Вскоре после окончания работы над этим текстом смерть забрала моего дорогого пятилетнего сына Марка. Я посвящаю эту книгу ему. Из-за его жизни и смерти многие содержащиеся в этой книге идеи и темы становятся очень личными: тот, кто, подобно ему, кажется наиболее счастливым в современном мире, может оказаться уязвимее всего перед населяющими его демонами; ежедневная рутина игровых площадок и велосипедов, походов по магазинам, ужинов, уборки, привычных объятий и поцелуев может быть не только бесконечно радостной и прекрасной, но также бесконечно шаткой и хрупкой; для поддержания этой жизни могут быть необходимы отчаянные и героические усилия – и иногда мы проигрываем. Иван Карамазов говорит, что из-за смерти детей ему больше всего хочется сдать свой билет в этот мир. Но он этого не делает. Он продолжает сражаться и любить; он продолжает жить.
Нью-Йорк
Январь 1981
Введение. Модерность – вчера, сегодня и завтра
Существует определенный тип жизненного опыта – опыта пространства и времени, себя и других, возможностей и угроз, которые таятся в жизни, – который сегодня разделяют все люди по всему миру. Я буду называть его «модерностью». Быть модерным – значит пребывать в среде, которая обещает нам приключения, силу, радость, рост, преобразование нас и мира вокруг, но в то же время угрожает уничтожить все, чем мы обладаем, все, что мы знаем, все, чем мы являемся. Модерная среда и модерный опыт пересекают любые границы – географические и этнические, классовые и национальные, религиозные и идеологические: можно сказать, что модерность объединяет все человечество. Но это парадоксальное единство, единство раздробленности: оно бросает нас в водоворот нескончаемого распада и возобновления, борьбы и противоречий, неопределенности и страданий. Быть модерным – значит быть частью вселенной, в которой, как сказал Маркс, «все твердое растворяется в воздухе».

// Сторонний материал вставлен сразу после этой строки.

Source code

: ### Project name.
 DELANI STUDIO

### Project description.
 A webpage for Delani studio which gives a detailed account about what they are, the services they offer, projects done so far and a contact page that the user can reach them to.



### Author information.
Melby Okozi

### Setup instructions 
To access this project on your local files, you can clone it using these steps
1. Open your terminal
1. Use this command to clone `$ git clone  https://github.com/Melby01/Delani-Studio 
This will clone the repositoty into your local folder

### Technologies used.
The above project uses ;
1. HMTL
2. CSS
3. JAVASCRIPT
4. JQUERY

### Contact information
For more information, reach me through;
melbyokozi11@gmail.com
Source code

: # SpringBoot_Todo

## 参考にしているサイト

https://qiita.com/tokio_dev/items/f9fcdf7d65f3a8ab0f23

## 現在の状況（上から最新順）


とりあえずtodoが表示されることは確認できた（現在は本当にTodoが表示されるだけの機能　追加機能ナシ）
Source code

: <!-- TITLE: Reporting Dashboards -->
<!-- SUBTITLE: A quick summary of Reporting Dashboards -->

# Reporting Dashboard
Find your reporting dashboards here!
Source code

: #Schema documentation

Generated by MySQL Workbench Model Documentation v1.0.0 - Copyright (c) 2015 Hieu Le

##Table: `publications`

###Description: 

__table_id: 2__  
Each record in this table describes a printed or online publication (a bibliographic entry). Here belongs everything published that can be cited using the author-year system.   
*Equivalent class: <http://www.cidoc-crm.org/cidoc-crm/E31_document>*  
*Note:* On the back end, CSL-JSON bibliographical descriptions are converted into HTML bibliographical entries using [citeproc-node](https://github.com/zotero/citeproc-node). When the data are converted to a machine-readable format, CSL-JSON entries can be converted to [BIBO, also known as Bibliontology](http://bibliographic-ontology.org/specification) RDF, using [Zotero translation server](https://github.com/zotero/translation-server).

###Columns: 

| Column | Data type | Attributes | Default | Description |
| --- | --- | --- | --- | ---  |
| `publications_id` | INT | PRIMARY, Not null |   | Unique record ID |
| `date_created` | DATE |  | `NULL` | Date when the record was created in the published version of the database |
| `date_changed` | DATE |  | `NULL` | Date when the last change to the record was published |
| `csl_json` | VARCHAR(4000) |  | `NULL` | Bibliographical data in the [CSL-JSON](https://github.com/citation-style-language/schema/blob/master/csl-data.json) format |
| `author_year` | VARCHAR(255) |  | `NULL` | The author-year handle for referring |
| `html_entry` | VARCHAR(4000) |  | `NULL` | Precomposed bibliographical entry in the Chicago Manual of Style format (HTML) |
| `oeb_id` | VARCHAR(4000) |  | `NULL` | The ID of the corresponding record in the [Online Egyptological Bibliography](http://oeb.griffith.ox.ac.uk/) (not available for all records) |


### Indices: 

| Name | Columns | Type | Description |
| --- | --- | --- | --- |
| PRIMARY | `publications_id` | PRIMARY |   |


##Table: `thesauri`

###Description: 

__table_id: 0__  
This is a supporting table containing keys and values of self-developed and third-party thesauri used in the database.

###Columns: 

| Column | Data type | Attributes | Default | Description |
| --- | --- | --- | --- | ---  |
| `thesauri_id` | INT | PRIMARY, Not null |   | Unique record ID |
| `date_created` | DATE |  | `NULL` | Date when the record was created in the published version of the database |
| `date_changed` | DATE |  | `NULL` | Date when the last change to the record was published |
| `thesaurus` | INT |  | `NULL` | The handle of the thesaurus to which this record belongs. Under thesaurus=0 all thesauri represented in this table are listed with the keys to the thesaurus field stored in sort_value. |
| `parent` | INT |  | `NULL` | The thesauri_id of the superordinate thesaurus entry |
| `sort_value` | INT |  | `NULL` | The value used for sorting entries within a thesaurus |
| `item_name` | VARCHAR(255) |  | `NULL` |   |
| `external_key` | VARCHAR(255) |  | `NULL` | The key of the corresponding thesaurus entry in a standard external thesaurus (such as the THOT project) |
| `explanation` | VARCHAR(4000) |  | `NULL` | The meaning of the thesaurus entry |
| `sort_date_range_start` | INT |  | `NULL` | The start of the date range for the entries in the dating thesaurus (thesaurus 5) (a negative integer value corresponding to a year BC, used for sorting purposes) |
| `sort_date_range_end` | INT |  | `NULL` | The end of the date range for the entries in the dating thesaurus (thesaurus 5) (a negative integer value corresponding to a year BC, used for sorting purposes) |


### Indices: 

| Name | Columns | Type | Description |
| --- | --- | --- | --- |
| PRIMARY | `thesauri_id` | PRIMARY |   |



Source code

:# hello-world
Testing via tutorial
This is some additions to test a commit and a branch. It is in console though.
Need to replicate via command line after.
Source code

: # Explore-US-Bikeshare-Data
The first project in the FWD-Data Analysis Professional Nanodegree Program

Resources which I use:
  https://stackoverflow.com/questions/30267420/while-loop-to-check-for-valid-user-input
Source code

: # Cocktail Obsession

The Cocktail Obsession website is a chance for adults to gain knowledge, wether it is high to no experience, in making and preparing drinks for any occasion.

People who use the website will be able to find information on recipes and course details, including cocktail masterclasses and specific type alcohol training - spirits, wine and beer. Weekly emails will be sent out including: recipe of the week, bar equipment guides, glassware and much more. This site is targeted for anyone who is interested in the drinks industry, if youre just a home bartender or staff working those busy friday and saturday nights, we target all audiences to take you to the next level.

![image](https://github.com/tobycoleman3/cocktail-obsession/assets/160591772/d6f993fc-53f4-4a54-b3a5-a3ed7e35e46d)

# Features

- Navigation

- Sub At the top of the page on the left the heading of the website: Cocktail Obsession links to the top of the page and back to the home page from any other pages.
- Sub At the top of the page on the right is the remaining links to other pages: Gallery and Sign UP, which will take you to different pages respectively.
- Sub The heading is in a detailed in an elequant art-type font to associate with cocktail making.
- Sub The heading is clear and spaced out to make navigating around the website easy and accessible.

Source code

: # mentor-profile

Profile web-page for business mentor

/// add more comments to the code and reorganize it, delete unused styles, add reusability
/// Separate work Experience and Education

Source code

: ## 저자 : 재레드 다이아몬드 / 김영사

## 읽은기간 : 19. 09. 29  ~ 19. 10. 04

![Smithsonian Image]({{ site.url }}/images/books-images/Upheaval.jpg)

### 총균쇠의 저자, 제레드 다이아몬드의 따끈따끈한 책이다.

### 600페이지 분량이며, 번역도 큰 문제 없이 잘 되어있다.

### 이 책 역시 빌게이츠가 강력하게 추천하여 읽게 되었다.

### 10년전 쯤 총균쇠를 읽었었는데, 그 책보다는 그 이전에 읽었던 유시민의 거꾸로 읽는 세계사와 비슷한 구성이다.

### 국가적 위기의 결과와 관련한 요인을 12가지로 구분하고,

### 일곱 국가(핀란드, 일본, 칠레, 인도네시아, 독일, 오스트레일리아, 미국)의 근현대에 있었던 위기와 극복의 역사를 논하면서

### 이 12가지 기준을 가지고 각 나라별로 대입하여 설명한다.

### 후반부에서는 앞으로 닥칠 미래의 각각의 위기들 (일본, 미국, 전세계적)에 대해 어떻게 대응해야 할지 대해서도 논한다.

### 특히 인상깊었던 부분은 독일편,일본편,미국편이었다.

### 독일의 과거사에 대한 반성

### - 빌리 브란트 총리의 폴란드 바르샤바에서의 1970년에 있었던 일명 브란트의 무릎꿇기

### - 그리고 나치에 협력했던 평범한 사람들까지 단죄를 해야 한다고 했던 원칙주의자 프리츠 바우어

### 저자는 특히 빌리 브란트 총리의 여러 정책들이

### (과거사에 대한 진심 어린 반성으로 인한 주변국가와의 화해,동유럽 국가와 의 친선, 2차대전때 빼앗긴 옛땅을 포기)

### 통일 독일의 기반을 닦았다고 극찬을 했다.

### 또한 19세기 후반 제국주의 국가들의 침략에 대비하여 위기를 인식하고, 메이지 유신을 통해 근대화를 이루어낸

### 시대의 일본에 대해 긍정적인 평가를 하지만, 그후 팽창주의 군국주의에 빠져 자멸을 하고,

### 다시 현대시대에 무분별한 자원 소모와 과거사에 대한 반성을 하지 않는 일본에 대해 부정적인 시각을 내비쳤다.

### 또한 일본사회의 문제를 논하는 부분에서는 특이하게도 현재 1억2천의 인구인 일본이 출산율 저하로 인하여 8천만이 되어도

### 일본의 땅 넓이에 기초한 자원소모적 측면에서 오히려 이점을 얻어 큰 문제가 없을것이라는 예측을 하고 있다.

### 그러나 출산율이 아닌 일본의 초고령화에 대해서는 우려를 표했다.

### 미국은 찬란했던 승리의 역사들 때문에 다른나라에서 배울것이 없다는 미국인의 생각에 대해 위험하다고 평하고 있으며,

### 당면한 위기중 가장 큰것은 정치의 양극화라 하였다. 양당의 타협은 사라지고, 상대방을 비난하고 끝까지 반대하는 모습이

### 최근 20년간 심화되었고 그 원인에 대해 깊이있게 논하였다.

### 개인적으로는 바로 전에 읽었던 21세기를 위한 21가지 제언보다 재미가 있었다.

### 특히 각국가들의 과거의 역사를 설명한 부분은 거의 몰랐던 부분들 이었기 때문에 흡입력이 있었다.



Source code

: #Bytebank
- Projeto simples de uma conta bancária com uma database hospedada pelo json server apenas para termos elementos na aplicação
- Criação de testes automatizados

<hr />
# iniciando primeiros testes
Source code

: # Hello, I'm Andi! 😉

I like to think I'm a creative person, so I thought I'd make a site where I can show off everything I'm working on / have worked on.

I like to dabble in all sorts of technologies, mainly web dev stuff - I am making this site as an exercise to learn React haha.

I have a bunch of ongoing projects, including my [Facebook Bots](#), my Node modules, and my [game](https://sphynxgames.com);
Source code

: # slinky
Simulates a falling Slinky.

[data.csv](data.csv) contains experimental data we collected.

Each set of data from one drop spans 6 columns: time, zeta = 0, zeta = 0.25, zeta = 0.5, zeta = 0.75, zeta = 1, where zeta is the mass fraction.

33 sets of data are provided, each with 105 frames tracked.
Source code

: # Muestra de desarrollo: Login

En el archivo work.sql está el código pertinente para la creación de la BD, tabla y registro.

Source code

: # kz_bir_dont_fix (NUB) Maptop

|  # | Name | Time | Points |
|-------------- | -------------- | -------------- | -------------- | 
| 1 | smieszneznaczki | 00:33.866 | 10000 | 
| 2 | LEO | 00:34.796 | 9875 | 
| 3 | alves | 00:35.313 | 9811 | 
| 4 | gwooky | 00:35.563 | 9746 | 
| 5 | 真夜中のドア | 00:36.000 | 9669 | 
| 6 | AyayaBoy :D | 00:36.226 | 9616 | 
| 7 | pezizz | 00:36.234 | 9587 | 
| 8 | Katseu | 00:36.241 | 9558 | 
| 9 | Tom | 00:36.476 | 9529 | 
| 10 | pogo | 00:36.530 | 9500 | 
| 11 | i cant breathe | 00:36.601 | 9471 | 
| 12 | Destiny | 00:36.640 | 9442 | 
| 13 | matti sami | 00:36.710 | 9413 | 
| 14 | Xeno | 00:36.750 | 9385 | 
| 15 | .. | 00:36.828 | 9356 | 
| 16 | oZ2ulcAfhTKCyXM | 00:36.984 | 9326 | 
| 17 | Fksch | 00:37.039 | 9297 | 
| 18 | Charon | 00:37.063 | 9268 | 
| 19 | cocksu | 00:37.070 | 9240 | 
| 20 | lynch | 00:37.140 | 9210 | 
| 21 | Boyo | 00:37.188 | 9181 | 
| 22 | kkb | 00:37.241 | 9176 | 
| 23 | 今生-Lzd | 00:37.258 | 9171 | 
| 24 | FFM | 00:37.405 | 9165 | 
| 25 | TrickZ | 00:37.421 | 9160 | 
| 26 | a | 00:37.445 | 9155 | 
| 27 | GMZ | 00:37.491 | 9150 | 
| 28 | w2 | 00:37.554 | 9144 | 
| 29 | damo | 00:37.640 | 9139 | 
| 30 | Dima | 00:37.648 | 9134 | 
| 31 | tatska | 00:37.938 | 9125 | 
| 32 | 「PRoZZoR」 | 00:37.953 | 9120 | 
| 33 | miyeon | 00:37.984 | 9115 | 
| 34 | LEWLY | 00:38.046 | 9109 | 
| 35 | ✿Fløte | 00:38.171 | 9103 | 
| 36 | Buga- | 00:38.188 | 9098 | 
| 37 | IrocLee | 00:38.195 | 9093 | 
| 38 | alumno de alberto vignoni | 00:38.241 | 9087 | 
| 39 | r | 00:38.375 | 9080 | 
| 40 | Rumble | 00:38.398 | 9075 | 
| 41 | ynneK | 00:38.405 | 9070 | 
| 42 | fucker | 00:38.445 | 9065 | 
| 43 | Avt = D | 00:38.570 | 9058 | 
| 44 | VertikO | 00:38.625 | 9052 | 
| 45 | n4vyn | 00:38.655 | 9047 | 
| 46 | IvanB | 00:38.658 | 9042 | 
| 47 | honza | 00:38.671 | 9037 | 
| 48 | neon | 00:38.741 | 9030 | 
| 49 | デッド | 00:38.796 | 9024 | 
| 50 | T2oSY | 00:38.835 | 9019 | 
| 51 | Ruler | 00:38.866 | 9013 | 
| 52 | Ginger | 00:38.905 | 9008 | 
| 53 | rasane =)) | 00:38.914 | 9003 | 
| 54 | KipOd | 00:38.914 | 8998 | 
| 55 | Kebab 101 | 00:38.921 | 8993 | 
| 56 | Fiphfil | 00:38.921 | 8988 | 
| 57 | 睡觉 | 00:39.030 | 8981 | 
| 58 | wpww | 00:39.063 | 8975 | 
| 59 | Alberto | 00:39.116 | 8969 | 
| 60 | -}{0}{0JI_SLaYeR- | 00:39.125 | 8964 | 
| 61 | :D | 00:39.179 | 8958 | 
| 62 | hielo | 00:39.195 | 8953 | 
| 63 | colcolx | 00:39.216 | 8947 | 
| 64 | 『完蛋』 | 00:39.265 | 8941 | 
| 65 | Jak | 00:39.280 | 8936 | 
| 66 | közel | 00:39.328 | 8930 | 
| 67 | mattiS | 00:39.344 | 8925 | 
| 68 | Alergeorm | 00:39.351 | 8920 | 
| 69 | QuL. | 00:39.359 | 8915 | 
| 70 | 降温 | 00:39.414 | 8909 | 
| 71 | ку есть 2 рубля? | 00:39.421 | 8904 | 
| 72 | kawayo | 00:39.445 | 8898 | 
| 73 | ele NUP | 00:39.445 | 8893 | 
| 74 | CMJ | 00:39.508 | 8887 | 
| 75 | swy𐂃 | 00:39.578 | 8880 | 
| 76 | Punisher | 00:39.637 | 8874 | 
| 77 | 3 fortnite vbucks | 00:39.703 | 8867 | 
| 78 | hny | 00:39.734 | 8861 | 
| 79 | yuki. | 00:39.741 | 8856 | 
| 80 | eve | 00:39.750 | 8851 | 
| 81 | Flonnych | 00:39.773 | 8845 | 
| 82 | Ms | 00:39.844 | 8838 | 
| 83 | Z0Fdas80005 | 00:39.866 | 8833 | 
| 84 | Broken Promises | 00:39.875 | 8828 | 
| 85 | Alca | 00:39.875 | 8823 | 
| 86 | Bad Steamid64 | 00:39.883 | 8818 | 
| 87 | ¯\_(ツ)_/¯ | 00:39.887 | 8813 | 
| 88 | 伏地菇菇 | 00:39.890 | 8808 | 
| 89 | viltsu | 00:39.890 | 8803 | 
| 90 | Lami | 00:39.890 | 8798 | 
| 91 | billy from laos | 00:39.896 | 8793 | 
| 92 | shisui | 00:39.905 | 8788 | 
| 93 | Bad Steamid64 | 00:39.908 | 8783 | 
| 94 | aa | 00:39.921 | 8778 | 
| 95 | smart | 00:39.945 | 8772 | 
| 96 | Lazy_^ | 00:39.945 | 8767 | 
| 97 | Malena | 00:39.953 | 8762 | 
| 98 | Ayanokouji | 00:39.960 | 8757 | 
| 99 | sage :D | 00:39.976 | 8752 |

Людям, которых засасывает в этот водоворот, часто кажется, что они первые, а то и единственные, кто переживает подобный опыт; это ощущение породило множество ностальгических мифов о Потерянном рае домодерных времен. На деле же через этот процесс за последние пять столетий прошло огромное количество людей – и число постоянно растет. Многие из этих людей, скорее всего, воспринимали модерность как глубинную угрозу своей истории и традициям, однако за эти пять веков модерность сама обзавелась богатой историей и множеством традиций. Я хочу исследовать и зафиксировать эти традиции, чтобы понять, как они могут напитать и обогатить нашу собственную модерность, а также изучить, как они запутывают и обедняют наше восприятие модерности и того, какой она может быть.